**Work order:** Scan the data below and state how many of its lines contain the word "char", giving only the figure.

= = =

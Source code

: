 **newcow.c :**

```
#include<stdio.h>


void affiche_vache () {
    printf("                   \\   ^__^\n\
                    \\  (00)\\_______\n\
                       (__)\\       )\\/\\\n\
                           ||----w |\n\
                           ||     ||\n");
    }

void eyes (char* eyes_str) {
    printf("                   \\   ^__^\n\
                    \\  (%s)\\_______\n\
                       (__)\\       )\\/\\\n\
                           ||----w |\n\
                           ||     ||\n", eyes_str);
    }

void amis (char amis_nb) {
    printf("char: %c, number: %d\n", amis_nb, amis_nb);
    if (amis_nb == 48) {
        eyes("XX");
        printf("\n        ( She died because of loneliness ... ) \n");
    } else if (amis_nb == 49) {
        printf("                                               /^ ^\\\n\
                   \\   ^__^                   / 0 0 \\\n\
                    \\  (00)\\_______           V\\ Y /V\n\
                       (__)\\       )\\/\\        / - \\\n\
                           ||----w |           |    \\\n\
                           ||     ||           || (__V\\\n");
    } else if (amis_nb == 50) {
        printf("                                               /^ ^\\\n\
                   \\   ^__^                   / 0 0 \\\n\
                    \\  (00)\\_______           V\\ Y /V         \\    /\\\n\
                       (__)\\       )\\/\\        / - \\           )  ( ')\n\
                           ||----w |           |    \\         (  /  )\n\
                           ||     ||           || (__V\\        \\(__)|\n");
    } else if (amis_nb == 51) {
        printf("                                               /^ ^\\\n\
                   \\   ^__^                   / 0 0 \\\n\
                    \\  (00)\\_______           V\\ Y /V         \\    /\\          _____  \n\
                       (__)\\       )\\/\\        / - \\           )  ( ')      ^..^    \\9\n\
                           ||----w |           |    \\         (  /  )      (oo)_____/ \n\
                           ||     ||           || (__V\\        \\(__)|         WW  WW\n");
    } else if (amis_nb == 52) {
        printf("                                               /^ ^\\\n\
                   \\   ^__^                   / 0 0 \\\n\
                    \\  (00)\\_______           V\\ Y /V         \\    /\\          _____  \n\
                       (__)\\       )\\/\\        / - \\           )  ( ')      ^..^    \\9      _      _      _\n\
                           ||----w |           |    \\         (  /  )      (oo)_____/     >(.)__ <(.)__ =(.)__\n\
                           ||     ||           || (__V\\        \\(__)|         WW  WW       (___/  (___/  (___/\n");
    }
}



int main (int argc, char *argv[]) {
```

= = =

**Task output:** 4